*What to do*. For the string "Principle", search the entries below and copy every line where it appears.

(Data entries)
-----
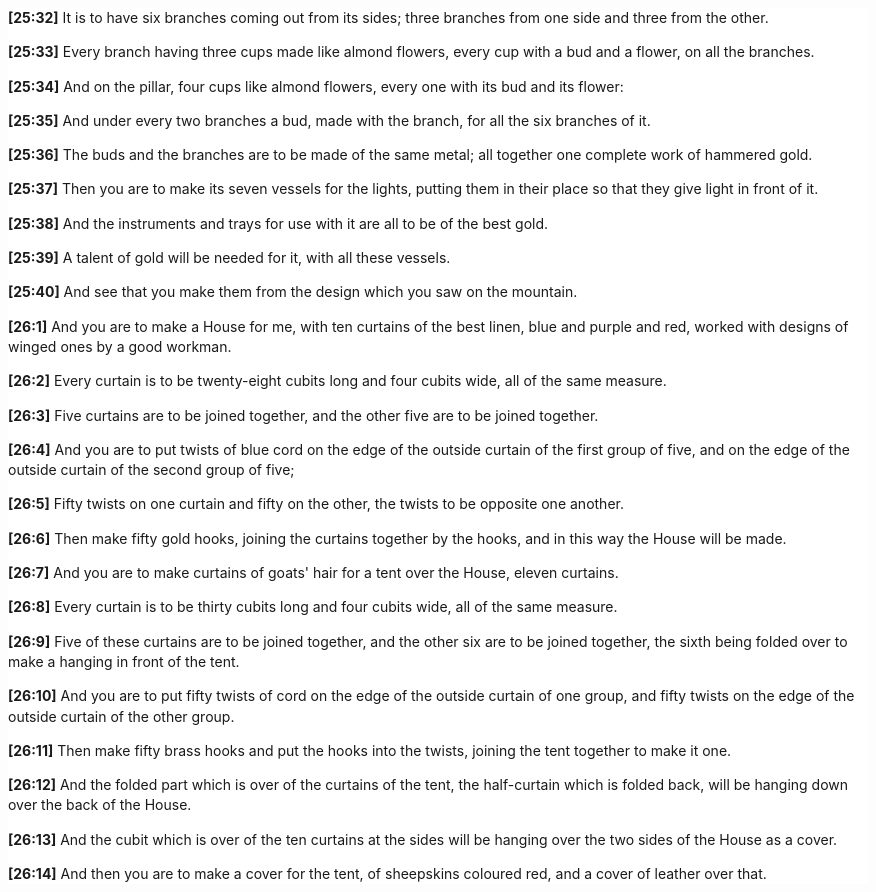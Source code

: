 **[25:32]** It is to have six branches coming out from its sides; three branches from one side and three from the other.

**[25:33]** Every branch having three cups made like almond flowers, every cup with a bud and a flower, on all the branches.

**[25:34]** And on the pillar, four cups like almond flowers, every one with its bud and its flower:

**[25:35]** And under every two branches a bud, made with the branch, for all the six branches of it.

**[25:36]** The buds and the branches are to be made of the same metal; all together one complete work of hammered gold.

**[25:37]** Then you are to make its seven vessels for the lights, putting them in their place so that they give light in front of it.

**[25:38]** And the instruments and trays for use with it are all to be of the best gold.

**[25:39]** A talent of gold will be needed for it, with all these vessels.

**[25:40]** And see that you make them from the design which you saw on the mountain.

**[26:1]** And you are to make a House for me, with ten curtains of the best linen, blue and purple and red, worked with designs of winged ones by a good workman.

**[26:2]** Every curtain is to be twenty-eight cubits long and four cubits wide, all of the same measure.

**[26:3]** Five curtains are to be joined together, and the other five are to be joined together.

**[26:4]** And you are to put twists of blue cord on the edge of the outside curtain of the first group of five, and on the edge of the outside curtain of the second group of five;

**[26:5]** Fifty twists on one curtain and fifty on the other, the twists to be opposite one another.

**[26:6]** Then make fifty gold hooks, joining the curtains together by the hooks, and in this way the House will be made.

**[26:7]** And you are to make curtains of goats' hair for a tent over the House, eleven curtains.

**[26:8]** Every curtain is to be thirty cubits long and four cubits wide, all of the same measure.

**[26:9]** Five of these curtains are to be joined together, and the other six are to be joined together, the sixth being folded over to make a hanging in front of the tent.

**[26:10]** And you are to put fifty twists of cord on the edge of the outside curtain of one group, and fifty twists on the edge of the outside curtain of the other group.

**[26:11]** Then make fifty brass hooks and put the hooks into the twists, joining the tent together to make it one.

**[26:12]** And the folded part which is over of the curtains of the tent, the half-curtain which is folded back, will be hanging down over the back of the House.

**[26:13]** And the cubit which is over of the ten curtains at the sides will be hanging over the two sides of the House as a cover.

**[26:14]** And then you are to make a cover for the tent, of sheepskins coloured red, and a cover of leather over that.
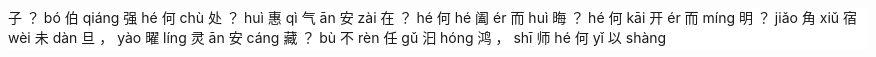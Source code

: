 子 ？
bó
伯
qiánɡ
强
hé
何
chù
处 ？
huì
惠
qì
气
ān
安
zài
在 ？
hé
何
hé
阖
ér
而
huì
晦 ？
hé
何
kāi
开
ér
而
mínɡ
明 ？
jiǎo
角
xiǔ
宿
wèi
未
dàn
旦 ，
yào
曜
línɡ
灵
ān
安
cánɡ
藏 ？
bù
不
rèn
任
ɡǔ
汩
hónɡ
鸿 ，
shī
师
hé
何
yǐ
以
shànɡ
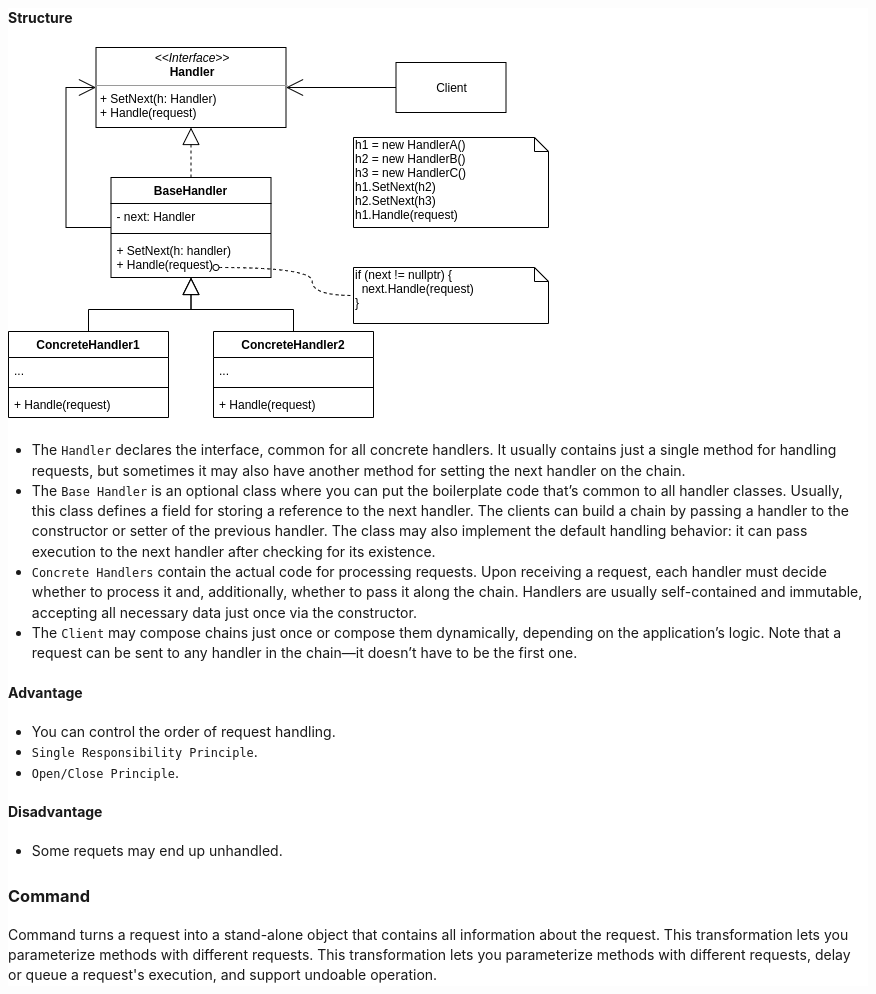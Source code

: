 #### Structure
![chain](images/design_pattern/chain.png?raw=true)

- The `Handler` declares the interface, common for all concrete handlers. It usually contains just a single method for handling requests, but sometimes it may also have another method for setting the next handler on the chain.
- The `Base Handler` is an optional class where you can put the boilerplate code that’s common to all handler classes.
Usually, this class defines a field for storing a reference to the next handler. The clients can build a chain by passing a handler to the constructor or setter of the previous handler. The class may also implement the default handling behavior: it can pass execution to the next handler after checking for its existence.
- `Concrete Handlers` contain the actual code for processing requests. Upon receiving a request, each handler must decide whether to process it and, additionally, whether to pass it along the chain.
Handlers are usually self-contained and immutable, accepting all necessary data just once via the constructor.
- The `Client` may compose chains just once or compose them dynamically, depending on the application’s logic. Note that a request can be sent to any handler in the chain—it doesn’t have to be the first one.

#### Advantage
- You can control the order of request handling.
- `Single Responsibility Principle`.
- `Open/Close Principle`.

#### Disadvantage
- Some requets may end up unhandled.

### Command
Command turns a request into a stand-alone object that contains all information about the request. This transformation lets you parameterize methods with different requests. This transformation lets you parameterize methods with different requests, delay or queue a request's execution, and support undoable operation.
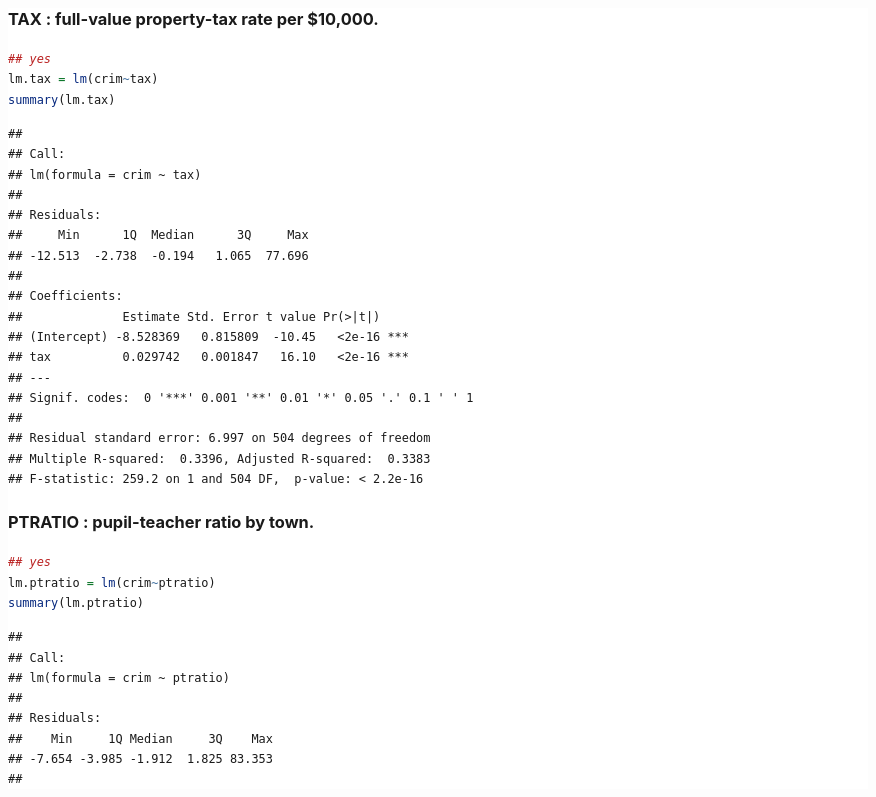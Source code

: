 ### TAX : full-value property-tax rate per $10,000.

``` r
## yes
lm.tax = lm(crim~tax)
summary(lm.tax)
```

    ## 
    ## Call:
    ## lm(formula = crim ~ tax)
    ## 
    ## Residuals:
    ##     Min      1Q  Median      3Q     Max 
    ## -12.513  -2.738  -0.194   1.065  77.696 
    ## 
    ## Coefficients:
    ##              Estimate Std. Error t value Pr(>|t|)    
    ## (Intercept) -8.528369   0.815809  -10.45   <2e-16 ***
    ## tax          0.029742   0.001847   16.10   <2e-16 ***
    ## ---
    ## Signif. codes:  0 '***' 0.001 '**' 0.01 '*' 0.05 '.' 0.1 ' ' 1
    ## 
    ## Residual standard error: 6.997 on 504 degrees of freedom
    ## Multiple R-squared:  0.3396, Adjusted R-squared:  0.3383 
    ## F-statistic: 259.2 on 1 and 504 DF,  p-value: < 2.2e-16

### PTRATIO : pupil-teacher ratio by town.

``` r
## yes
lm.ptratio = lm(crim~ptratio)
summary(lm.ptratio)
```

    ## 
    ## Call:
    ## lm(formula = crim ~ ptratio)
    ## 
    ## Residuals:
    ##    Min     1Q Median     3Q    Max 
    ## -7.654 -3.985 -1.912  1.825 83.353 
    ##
-----
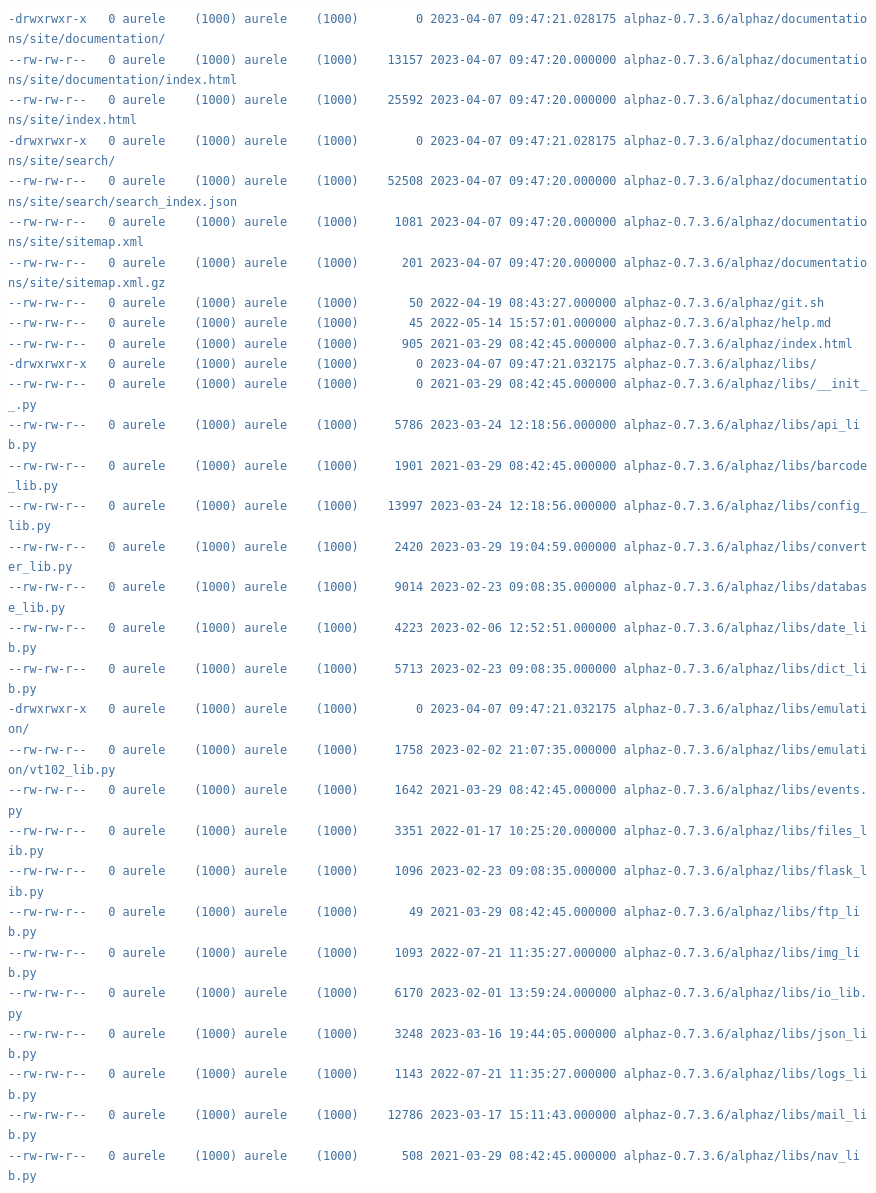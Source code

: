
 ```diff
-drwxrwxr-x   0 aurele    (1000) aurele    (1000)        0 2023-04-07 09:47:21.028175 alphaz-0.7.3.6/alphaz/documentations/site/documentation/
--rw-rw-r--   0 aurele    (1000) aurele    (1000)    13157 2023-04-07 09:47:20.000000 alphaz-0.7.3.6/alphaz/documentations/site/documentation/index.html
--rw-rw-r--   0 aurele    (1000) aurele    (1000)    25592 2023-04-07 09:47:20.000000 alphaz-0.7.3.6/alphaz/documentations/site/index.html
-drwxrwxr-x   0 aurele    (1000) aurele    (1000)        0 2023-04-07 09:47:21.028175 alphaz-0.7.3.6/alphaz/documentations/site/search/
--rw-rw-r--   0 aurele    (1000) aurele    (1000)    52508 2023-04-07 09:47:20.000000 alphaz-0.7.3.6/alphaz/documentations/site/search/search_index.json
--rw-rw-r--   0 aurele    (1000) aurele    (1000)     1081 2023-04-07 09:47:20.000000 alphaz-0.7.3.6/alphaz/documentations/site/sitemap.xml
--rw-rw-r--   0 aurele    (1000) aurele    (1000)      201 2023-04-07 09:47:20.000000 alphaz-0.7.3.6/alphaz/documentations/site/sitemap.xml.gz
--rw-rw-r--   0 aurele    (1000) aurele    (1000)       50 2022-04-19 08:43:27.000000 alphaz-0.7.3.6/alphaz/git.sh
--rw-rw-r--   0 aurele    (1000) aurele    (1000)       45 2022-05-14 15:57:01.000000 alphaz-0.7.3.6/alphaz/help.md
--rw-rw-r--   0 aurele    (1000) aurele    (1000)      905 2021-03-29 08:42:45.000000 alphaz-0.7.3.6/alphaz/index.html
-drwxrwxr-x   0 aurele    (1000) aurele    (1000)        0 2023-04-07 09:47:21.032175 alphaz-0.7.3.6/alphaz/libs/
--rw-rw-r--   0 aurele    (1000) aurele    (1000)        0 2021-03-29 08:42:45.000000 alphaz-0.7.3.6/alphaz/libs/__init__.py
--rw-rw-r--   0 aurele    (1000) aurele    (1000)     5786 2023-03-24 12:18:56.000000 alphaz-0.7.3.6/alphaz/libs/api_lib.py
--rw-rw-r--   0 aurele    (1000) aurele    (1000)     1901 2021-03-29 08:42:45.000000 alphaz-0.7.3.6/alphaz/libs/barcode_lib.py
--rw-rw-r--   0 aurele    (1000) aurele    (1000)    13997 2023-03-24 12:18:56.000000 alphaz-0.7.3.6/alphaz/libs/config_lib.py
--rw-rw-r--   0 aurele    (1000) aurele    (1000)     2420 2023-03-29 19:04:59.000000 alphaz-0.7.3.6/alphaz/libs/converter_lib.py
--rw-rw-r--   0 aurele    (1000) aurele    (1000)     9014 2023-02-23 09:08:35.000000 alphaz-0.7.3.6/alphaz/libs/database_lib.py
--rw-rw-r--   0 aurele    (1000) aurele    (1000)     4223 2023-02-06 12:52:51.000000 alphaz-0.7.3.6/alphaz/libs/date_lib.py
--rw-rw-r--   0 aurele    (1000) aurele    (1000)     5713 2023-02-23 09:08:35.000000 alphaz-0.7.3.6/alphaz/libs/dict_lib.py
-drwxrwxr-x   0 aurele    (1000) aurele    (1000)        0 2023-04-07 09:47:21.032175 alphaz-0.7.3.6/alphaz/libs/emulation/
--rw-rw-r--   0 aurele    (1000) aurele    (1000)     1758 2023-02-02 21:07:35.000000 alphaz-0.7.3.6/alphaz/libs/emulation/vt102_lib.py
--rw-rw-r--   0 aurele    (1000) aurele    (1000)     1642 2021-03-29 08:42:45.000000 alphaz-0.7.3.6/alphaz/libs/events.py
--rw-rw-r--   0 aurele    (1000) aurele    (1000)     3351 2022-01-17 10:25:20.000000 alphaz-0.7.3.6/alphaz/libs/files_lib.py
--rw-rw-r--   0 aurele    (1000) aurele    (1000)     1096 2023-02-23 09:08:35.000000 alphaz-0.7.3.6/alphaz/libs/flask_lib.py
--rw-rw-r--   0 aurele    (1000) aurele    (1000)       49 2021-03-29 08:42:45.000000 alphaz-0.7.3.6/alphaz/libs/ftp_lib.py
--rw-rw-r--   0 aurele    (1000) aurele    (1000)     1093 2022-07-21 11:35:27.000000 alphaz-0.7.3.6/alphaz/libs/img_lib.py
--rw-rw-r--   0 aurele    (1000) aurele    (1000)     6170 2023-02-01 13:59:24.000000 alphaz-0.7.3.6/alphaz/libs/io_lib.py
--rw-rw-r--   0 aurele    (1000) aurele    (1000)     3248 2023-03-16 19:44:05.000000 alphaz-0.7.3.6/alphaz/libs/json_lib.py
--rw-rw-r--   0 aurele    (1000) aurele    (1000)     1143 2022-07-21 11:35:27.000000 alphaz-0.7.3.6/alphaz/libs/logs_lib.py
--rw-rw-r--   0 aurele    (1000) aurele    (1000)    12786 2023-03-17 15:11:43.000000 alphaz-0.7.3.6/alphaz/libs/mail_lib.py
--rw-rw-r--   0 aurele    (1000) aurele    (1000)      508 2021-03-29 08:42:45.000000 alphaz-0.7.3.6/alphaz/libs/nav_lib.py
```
-----
*Answer space*.
- `Single Responsibility Principle`.
- `Open/Close Principle`.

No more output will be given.